O Exército dos Estados Unidos iniciou nesta segunda-feira (13) o bloqueio naval no Estreito de Ormuz, impedindo a passagem de navios com origem ou destino em portos iranianos. Em resposta, o Irã ameaçou atacar portos nos Golfos Pérsico e do Omã.
O Comando Central americano também bloqueará embarcações que tenham pago pedágio ao regime de Teerã — prática que o presidente Donald Trump classificou como “ilegal”. O próprio Irã chamou o bloqueio americano de “ilegal”.

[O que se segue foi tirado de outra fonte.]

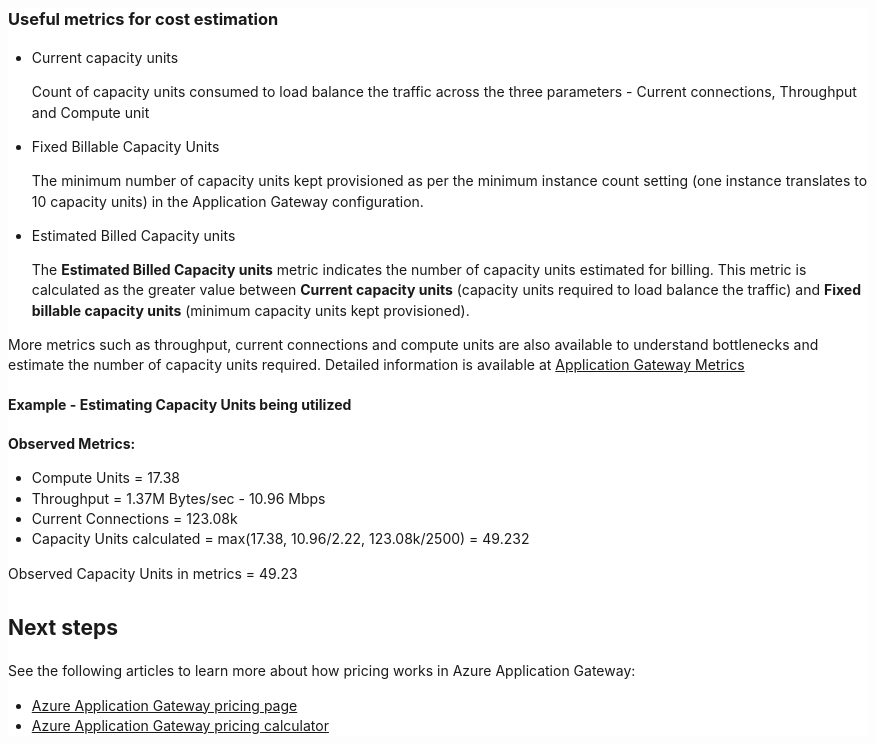 ### Useful metrics for cost estimation

* Current capacity units

    Count of capacity units consumed to load balance the traffic across the three parameters - Current connections, Throughput and Compute unit

* Fixed Billable Capacity Units

    The minimum number of capacity units kept provisioned as per the minimum instance count setting (one instance translates to 10 capacity units) in the Application Gateway configuration.

* Estimated Billed Capacity units

    The **Estimated Billed Capacity units** metric indicates the number of capacity units estimated for billing. This metric is calculated as the greater value between **Current capacity units** (capacity units required to load balance the traffic) and **Fixed billable capacity units** (minimum capacity units kept provisioned).

More metrics such as throughput, current connections and compute units are also available to understand bottlenecks and estimate the number of capacity units required. Detailed information is available at [Application Gateway Metrics](application-gateway-metrics.md)

#### Example - Estimating Capacity Units being utilized

**Observed Metrics:**

* Compute Units = 17.38
* Throughput = 1.37M Bytes/sec - 10.96 Mbps
* Current Connections = 123.08k
* Capacity Units calculated = max(17.38, 10.96/2.22, 123.08k/2500) = 49.232

Observed Capacity Units in metrics = 49.23

## Next steps

See the following articles to learn more about how pricing works in Azure Application Gateway:

* [Azure Application Gateway pricing page](https://azure.microsoft.com/pricing/details/application-gateway/)
* [Azure Application Gateway pricing calculator](https://azure.microsoft.com/pricing/calculator/?service=application-gateway)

A operação estava prevista para começar às 11h (horário de Brasília). O regime iraniano controla o trânsito no Estreito de Ormuz há mais de um mês.

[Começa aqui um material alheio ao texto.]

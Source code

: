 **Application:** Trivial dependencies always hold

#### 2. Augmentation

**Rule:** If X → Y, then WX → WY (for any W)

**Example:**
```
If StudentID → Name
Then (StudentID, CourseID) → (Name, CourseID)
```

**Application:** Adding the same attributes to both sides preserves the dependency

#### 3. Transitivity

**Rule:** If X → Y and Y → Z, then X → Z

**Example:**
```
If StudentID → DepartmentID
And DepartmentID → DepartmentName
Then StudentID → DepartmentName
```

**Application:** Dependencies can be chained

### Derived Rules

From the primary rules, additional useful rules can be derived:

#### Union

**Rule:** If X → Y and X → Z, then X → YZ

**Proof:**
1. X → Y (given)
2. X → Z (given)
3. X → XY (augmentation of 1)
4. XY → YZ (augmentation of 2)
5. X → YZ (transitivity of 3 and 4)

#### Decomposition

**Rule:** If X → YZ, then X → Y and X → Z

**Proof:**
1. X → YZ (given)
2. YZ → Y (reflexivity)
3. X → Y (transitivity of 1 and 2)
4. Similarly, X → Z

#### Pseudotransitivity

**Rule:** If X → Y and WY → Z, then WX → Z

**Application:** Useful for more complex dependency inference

O Comando Central dos EUA estabeleceu regras claras para a operação: apenas navios sem vínculo com o Irã e que não tenham portos iranianos como origem ou destino poderão transitar pelo estreito. Embarcações que tenham pago pedágio ao regime também serão barradas, independentemente da bandeira ou carga.
A cobrança de pedágio é o eixo central da justificativa americana. Dias antes, o líder supremo Khamenei havia anunciado que o Irã cobraria pedágio de navios como ‘reparação de guerra’ — prática que o Comando Central agora classifica como ilegal e usa como fundamento jurídico para o bloqueio naval.
O ambiente de confronto no estreito havia escalado ainda em meados de março. O Irã instalou minas navais e os EUA passaram a destruir embarcações iranianas envolvidas no minamento — o bloqueio desta segunda representa um novo degrau nessa disputa crescente pelo controle da passagem estratégica.
O bloqueio naval em Ormuz representa uma nova escalada na guerra entre EUA, Israel e Irã e uma ameaça direta ao cessar-fogo no conflito. O movimento aumenta as chances de incidentes militares e, consequentemente, da retomada dos combates na região.
A escalada segue um padrão já estabelecido ao longo dos últimos meses. Em março, a Guarda Revolucionária havia advertido que fecharia completamente o Estreito de Ormuz caso Trump atacasse instalações energéticas iranianas — ameaça que agora se desdobra em retaliação direta contra portos no Golfo Pérsico e do Omã.
Do lado iraniano, o regime acumula tensão com potências ocidentais há semanas, bloqueando o fluxo de embarcações no estreito. A reportagem está em atualização.